START Recorded information

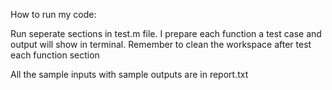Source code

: How to run my code:

Run seperate sections in test.m file. I prepare each function a test case and output will show in terminal.
Remember to clean the workspace after test each function section

All the sample inputs with sample outputs are in report.txt
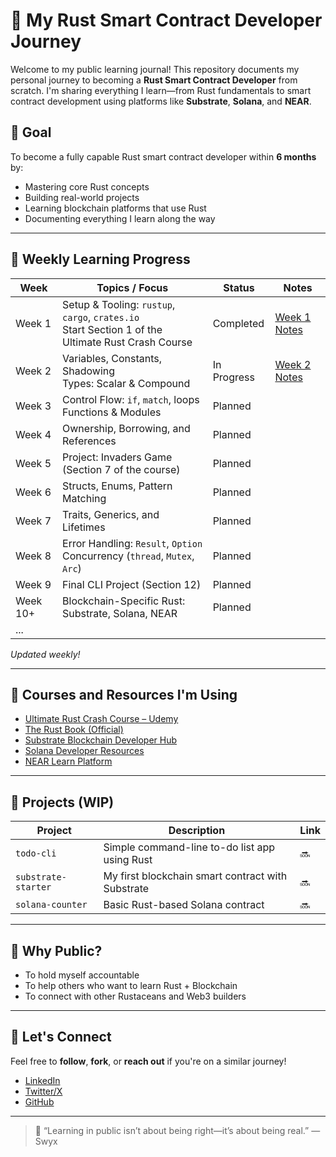 # 🦀 My Rust Smart Contract Developer Journey

Welcome to my public learning journal! This repository documents my personal journey to becoming a **Rust Smart Contract Developer** from scratch. I'm sharing everything I learn—from Rust fundamentals to smart contract development using platforms like **Substrate**, **Solana**, and **NEAR**.

## 🚀 Goal

To become a fully capable Rust smart contract developer within **6 months** by:
- Mastering core Rust concepts
- Building real-world projects
- Learning blockchain platforms that use Rust
- Documenting everything I learn along the way

---

## 📅 Weekly Learning Progress

| Week     | Topics / Focus                                                                                     | Status      | Notes                |
|----------|----------------------------------------------------------------------------------------------------|-------------|----------------------|
| Week 1   | Setup & Tooling: `rustup`, `cargo`, `crates.io`<br>Start Section 1 of the Ultimate Rust Crash Course | Completed | [Week 1 Notes](notes/week01.md) |
| Week 2   | Variables, Constants, Shadowing<br>Types: Scalar & Compound                                       | In Progress | [Week 2 Notes](notes/week02.md)                     |
| Week 3   | Control Flow: `if`, `match`, loops<br>Functions & Modules                                         | Planned     |                      |
| Week 4   | Ownership, Borrowing, and References                                                              | Planned     |                      |
| Week 5   | Project: Invaders Game (Section 7 of the course)                                                  | Planned     |                      |
| Week 6   | Structs, Enums, Pattern Matching                                                                   | Planned     |                      |
| Week 7   | Traits, Generics, and Lifetimes                                                                    | Planned     |                      |
| Week 8   | Error Handling: `Result`, `Option`<br>Concurrency (`thread`, `Mutex`, `Arc`)                      | Planned     |                      |
| Week 9   | Final CLI Project (Section 12)                                                                     | Planned     |                      |
| Week 10+ | Blockchain-Specific Rust: Substrate, Solana, NEAR                                                  | Planned     |                      |
| ...      |                                                                                                    |             |                      |

_Updated weekly!_

---

## 📘 Courses and Resources I'm Using

- [Ultimate Rust Crash Course – Udemy](https://www.udemy.com/course/ultimate-rust-crash-course/)
- [The Rust Book (Official)](https://doc.rust-lang.org/book/)
- [Substrate Blockchain Developer Hub](https://substrate.dev)
- [Solana Developer Resources](https://soldev.app)
- [NEAR Learn Platform](https://learn.near.org/)

---

## 🧪 Projects (WIP)

| Project | Description | Link |
|---------|-------------|------|
| `todo-cli` | Simple command-line to-do list app using Rust | 🔜 |
| `substrate-starter` | My first blockchain smart contract with Substrate | 🔜 |
| `solana-counter` | Basic Rust-based Solana contract | 🔜 |

---

## 🙌 Why Public?

- To hold myself accountable
- To help others who want to learn Rust + Blockchain
- To connect with other Rustaceans and Web3 builders

---

## 👋 Let's Connect

Feel free to **follow**, **fork**, or **reach out** if you're on a similar journey!

- [LinkedIn](https://linkedin.com/in/harveydecapia)
- [Twitter/X]()
- [GitHub](https://github.com/veydecapia)

---

> 🧡 “Learning in public isn’t about being right—it’s about being real.” — Swyx
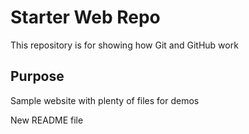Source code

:# Starter Web Repo

This repository is for showing how Git and GitHub work

## Purpose

Sample website with plenty of files for demos


New README file 
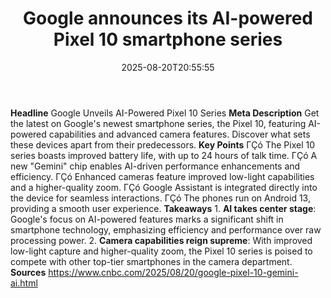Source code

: ﻿---
title: "Google announces its AI-powered Pixel 10 smartphone series"
date: "2025-08-20T20:55:55"
category: "Markets"
summary: ""
slug: "google announces its aipowered pixel 10 smartphone series"
source_urls:
  - "https://www.cnbc.com/2025/08/20/google-pixel-10-gemini-ai.html"
seo:
  title: "Google announces its AI-powered Pixel 10 smartphone series | Hash n Hedge"
  description: ""
  keywords: ["news", "markets", "brief"]
---
**Headline** Google Unveils AI-Powered Pixel 10 Series  **Meta Description** Get the latest on Google's newest smartphone series, the Pixel 10, featuring AI-powered capabilities and advanced camera features. Discover what sets these devices apart from their predecessors.  **Key Points**  ΓÇó The Pixel 10 series boasts improved battery life, with up to 24 hours of talk time. ΓÇó A new "Gemini" chip enables AI-driven performance enhancements and efficiency. ΓÇó Enhanced cameras feature improved low-light capabilities and a higher-quality zoom. ΓÇó Google Assistant is integrated directly into the device for seamless interactions. ΓÇó The phones run on Android 13, providing a smooth user experience.  **Takeaways**  1. **AI takes center stage**: Google's focus on AI-powered features marks a significant shift in smartphone technology, emphasizing efficiency and performance over raw processing power. 2. **Camera capabilities reign supreme**: With improved low-light capture and higher-quality zoom, the Pixel 10 series is poised to compete with other top-tier smartphones in the camera department.  **Sources** https://www.cnbc.com/2025/08/20/google-pixel-10-gemini-ai.html 
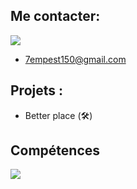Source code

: ## Me contacter:
  ![](https://dcbadge.vercel.app/api/shield/462920376234803201)
  
  - 7empest150@gmail.com

## Projets :
  - Better place (🛠️)

## Compétences
  ![](https://img.shields.io/badge/-FiveM-orange)



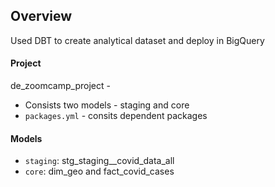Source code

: ## Overview

Used DBT to create analytical dataset and deploy in BigQuery

#### Project
de_zoomcamp_project - 
  * Consists two models - staging and core
  * `packages.yml` - consits dependent packages

#### Models

* `staging`: stg_staging__covid_data_all
* `core`: dim_geo and fact_covid_cases
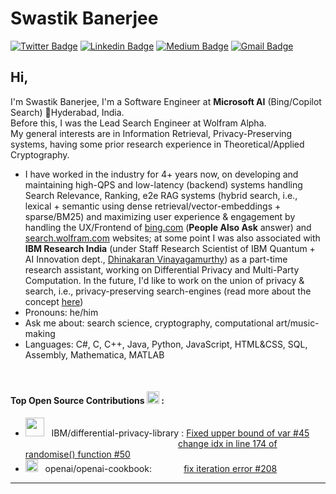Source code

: # Swastik Banerjee
[![Twitter Badge](https://img.shields.io/badge/-@_justanotherlad-1ca0f1?style=flat-square&labelColor=1ca0f1&logo=twitter&logoColor=white&link=https://twitter.com/_justanotherlad)](https://twitter.com/_justanotherlad) [![Linkedin Badge](https://img.shields.io/badge/-justanotherlad-blue?style=flat-square&logo=Linkedin&logoColor=white&link=https://www.linkedin.com/in/justanotherlad/)](https://www.linkedin.com/in/justanotherlad/) [![Medium Badge](https://img.shields.io/badge/-@justanotherlad-03a57a?style=flat-square&labelColor=000000&logo=Medium&link=https://justanotherlad.medium.com/)](https://justanotherlad.medium.com/)
[![Gmail Badge](https://img.shields.io/badge/-b98swastik@gmail.com-c14438?style=flat-square&logo=Gmail&logoColor=white&link=mailto:b98swastik@gmail.com)](mailto:b98swastik@gmail.com)

## Hi, 
I'm Swastik Banerjee, I'm a Software Engineer at **Microsoft AI** (Bing/Copilot Search) 📍Hyderabad, India. <br>
Before this, I was the Lead Search Engineer at Wolfram Alpha. <br>
My general interests are in Information Retrieval, Privacy-Preserving systems, having some prior research experience in Theoretical/Applied Cryptography.
- I have worked in the industry for 4+ years now, on developing and maintaining high-QPS and low-latency (backend) systems handling Search Relevance, Ranking, e2e RAG systems (hybrid search, i.e., lexical + semantic using dense retrieval/vector-embeddings + sparse/BM25) and maximizing user experience & engagement by handling the UX/Frontend of [bing.com](bing.com) (**People Also Ask** answer) and [search.wolfram.com](search.wolfram.com) websites; at some point I was also associated with **IBM Research India** (under Staff Research Scientist of IBM Quantum + AI Innovation dept., [Dhinakaran Vinayagamurthy](https://research.ibm.com/people/dhinakaran-vinayagamurthy)) as a part-time research assistant, working on Differential Privacy and Multi-Party Computation. In the future, I'd like to work on the union of privacy & search, i.e., privacy-preserving search-engines (read more about the concept [here](https://www.quantamagazine.org/cryptographers-devise-an-approach-for-total-search-privacy-20231106/))
- Pronouns: he/him
- Ask me about: search science, cryptography, computational art/music-making
- Languages: C#, C, C++, Java, Python, JavaScript, HTML&CSS, SQL, Assembly, Mathematica, MATLAB

<br>

#### Top Open Source Contributions <img src = "https://user-images.githubusercontent.com/31207633/226867691-bdba1fb5-ad94-43d5-b760-e1350a025ba8.png" width="20" height="20"> :

- <img src = "https://user-images.githubusercontent.com/31207633/226870568-5178c4f8-fc53-4aef-964b-aac6e457fb32.png" width="30"> &nbsp; IBM/differential-privacy-library : [Fixed upper bound of var #45 ](https://github.com/IBM/differential-privacy-library/pull/45)
<br> &nbsp; &nbsp; &nbsp; &nbsp; &nbsp; &nbsp; &nbsp; &nbsp; &nbsp; &nbsp; &nbsp; &nbsp; &nbsp; &nbsp; &nbsp; &nbsp; &nbsp; &nbsp; &nbsp; &nbsp; &nbsp; &nbsp; &nbsp; &nbsp; &nbsp; &nbsp; &nbsp; &nbsp; &nbsp; &nbsp; &nbsp; [change idx in line 174 of randomise() function #50](https://github.com/IBM/differential-privacy-library/pull/50)
-  <img src = "https://user-images.githubusercontent.com/31207633/226873254-c0e1dc22-afdb-4a66-88ca-55d9c8c4218e.png" height="20"> &nbsp; openai/openai-cookbook: &nbsp; &nbsp; &nbsp; &nbsp; &nbsp; &nbsp; [fix iteration error #208](https://github.com/openai/openai-cookbook/pull/208)














---
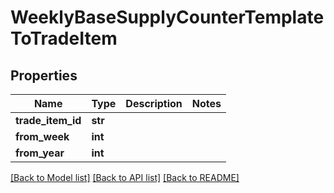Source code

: # WeeklyBaseSupplyCounterTemplateToTradeItem

## Properties
Name | Type | Description | Notes
------------ | ------------- | ------------- | -------------
**trade_item_id** | **str** |  | 
**from_week** | **int** |  | 
**from_year** | **int** |  | 

[[Back to Model list]](../README.md#documentation-for-models) [[Back to API list]](../README.md#documentation-for-api-endpoints) [[Back to README]](../README.md)

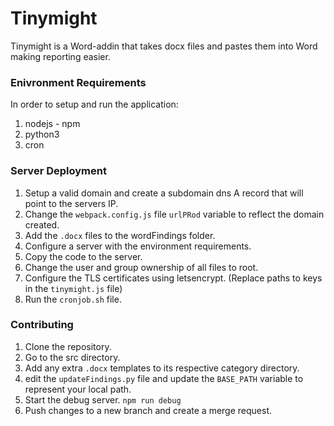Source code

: # Tinymight

Tinymight is a Word-addin that takes docx files and pastes them into Word making reporting easier.

### Enivronment Requirements
In order to setup and run the application:
1. nodejs - npm
2. python3
3. cron

### Server Deployment
1. Setup a valid domain and create a subdomain dns A record that will point to the servers IP.
2. Change the `webpack.config.js` file `urlPRod` variable to reflect the domain created.
3. Add the `.docx` files to the wordFindings folder.
4. Configure a server with the environment requirements.
5. Copy the code to the server.
6. Change the user and group ownership of all files to root.
7. Configure the TLS certificates using letsencrypt. (Replace paths to keys in the `tinymight.js` file)
8. Run the `cronjob.sh` file.  

### Contributing
1. Clone the repository.
2. Go to the src directory.
3. Add any extra `.docx` templates to its respective category directory.
4. edit the `updateFindings.py` file and update the `BASE_PATH` variable to represent your local path.
5. Start the debug server. `npm run debug`
6. Push changes to a new branch and create a merge request. 
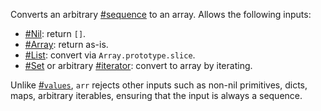 Converts an arbitrary [#sequence](#function-isseq) to an array. Allows the following inputs:

  * [#Nil](#function-isnil): return `[]`.
  * [#Array](#function-isarr): return as-is.
  * [#List](#function-islist): convert via `Array.prototype.slice`.
  * [#Set](#function-isset) or arbitrary [#iterator](#function-isiterator): convert to array by iterating.

Unlike [#`values`](#function-values), `arr` rejects other inputs such as non-nil primitives, dicts, maps, arbitrary iterables, ensuring that the input is always a sequence.
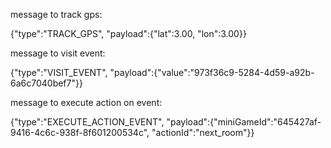 message to track gps:

{"type":"TRACK_GPS", "payload":{"lat":3.00, "lon":3.00}}

message to visit event:

{"type":"VISIT_EVENT", "payload":{"value":"973f36c9-5284-4d59-a92b-6a6c7040bef7"}}

message to execute action on event: 

{"type":"EXECUTE_ACTION_EVENT", "payload":{"miniGameId":"645427af-9416-4c6c-938f-8f601200534c", "actionId":"next_room"}}
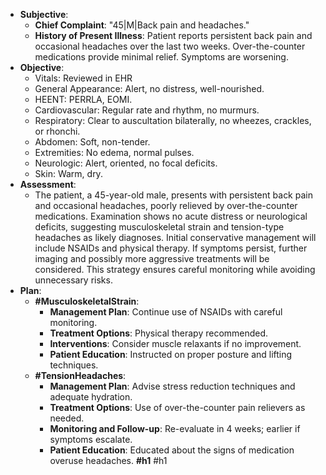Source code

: - **Subjective**:
    - **Chief Complaint**: "45|M|Back pain and headaches."
    - **History of Present Illness**: Patient reports persistent back pain and occasional headaches over the last two weeks. Over-the-counter medications provide minimal relief. Symptoms are worsening.
- **Objective**:
    - Vitals: Reviewed in EHR
    - General Appearance: Alert, no distress, well-nourished.
    - HEENT: PERRLA, EOMI.
    - Cardiovascular: Regular rate and rhythm, no murmurs.
    - Respiratory: Clear to auscultation bilaterally, no wheezes, crackles, or rhonchi.
    - Abdomen: Soft, non-tender.
    - Extremities: No edema, normal pulses.
    - Neurologic: Alert, oriented, no focal deficits.
    - Skin: Warm, dry.
- **Assessment**:
    - The patient, a 45-year-old male, presents with persistent back pain and occasional headaches, poorly relieved by over-the-counter medications. Examination shows no acute distress or neurological deficits, suggesting musculoskeletal strain and tension-type headaches as likely diagnoses. Initial conservative management will include NSAIDs and physical therapy. If symptoms persist, further imaging and possibly more aggressive treatments will be considered. This strategy ensures careful monitoring while avoiding unnecessary risks.
- **Plan**:
    - **#MusculoskeletalStrain**:
        - **Management Plan**: Continue use of NSAIDs with careful monitoring.
        - **Treatment Options**: Physical therapy recommended.
        - **Interventions**: Consider muscle relaxants if no improvement.
        - **Patient Education**: Instructed on proper posture and lifting techniques.
    - **#TensionHeadaches**:
        - **Management Plan**: Advise stress reduction techniques and adequate hydration.
        - **Treatment Options**: Use of over-the-counter pain relievers as needed.
        - **Monitoring and Follow-up**: Re-evaluate in 4 weeks; earlier if symptoms escalate.
        - **Patient Education**: Educated about the signs of medication overuse headaches.
**#h1**
#h1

END Recorded information

• Work required: Reproduce verbatim the lines above, from the line with "1. Clone the repository." through the line with "4. edit the".

• Expected answer:
1. Clone the repository.
2. Go to the src directory.
3. Add any extra `.docx` templates to its respective category directory.
4. edit the `updateFindings.py` file and update the `BASE_PATH` variable to represent your local path.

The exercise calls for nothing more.